Directions -
Look through the data below for the string "latest", and copy every line where it turns up.

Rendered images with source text
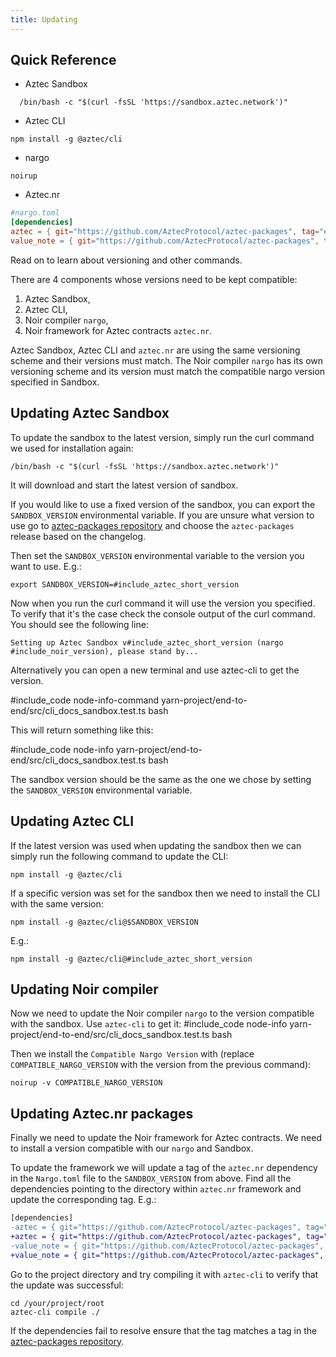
 ```yaml
---
title: Updating
---
```


## Quick Reference

- Aztec Sandbox

```shell
  /bin/bash -c "$(curl -fsSL 'https://sandbox.aztec.network')"
```

- Aztec CLI

```shell
npm install -g @aztec/cli
```

- nargo

```shell
noirup
```

- Aztec.nr

```toml
#nargo.toml
[dependencies]
aztec = { git="https://github.com/AztecProtocol/aztec-packages", tag="#include_aztec_version", directory="yarn-project/aztec-nr/aztec" }
value_note = { git="https://github.com/AztecProtocol/aztec-packages", tag="#include_aztec_version", directory="yarn-project/aztec-nr/value-note" }
```

Read on to learn about versioning and other commands.

There are 4 components whose versions need to be kept compatible:

1. Aztec Sandbox,
2. Aztec CLI,
3. Noir compiler `nargo`,
4. Noir framework for Aztec contracts `aztec.nr`.

Aztec Sandbox, Aztec CLI and `aztec.nr` are using the same versioning scheme and their versions must match.
The Noir compiler `nargo` has its own versioning scheme and its version must match the compatible nargo version specified in Sandbox.

## Updating Aztec Sandbox

To update the sandbox to the latest version, simply run the curl command we used for installation again:

```shell
/bin/bash -c "$(curl -fsSL 'https://sandbox.aztec.network')"
```

It will download and start the latest version of sandbox.

If you would like to use a fixed version of the sandbox, you can export the `SANDBOX_VERSION` environmental variable.
If you are unsure what version to use go to [aztec-packages repository](https://github.com/AztecProtocol/aztec-packages/releases) and choose the `aztec-packages` release based on the changelog.

Then set the `SANDBOX_VERSION` environmental variable to the version you want to use. E.g.:

```shell
export SANDBOX_VERSION=#include_aztec_short_version
```

Now when you run the curl command it will use the version you specified.
To verify that it's the case check the console output of the curl command.
You should see the following line:

```
Setting up Aztec Sandbox v#include_aztec_short_version (nargo #include_noir_version), please stand by...
```

Alternatively you can open a new terminal and use aztec-cli to get the version.

#include_code node-info-command yarn-project/end-to-end/src/cli_docs_sandbox.test.ts bash

This will return something like this:

#include_code node-info yarn-project/end-to-end/src/cli_docs_sandbox.test.ts bash

The sandbox version should be the same as the one we chose by setting the `SANDBOX_VERSION` environmental variable.

## Updating Aztec CLI

If the latest version was used when updating the sandbox then we can simply run the following command to update the CLI:

```shell
npm install -g @aztec/cli
```

If a specific version was set for the sandbox then we need to install the CLI with the same version:

```shell
npm install -g @aztec/cli@$SANDBOX_VERSION
```

E.g.:

```shell
npm install -g @aztec/cli@#include_aztec_short_version
```

## Updating Noir compiler

Now we need to update the Noir compiler `nargo` to the version compatible with the sandbox.
Use `aztec-cli` to get it:
#include_code node-info yarn-project/end-to-end/src/cli_docs_sandbox.test.ts bash

Then we install the `Compatible Nargo Version` with (replace `COMPATIBLE_NARGO_VERSION` with the version from the previous command):

```shell
noirup -v COMPATIBLE_NARGO_VERSION
```

## Updating Aztec.nr packages

Finally we need to update the Noir framework for Aztec contracts.
We need to install a version compatible with our `nargo` and Sandbox.

To update the framework we will update a tag of the `aztec.nr` dependency in the `Nargo.toml` file to the `SANDBOX_VERSION` from above.
Find all the dependencies pointing to the directory within `aztec.nr` framework and update the corresponding tag.
E.g.:

```diff
[dependencies]
-aztec = { git="https://github.com/AztecProtocol/aztec-packages", tag="aztec-packages-v0.7.5", directory="yarn-project/aztec-nr/aztec" }
+aztec = { git="https://github.com/AztecProtocol/aztec-packages", tag="#include_aztec_version", directory="yarn-project/aztec-nr/aztec" }
-value_note = { git="https://github.com/AztecProtocol/aztec-packages", tag="aztec-packages-v0.7.5", directory="yarn-project/aztec-nr/value-note" }
+value_note = { git="https://github.com/AztecProtocol/aztec-packages", tag="#include_aztec_version", directory="yarn-project/aztec-nr/value-note" }
```

Go to the project directory and try compiling it with `aztec-cli` to verify that the update was successful:

```shell
cd /your/project/root
aztec-cli compile ./
```

If the dependencies fail to resolve ensure that the tag matches a tag in the [aztec-packages repository](https://github.com/AztecProtocol/aztec-packages/tags).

Solution below -
To update the sandbox to the latest version, simply run the curl command we used for installation again:
It will download and start the latest version of sandbox.
If the latest version was used when updating the sandbox then we can simply run the following command to update the CLI:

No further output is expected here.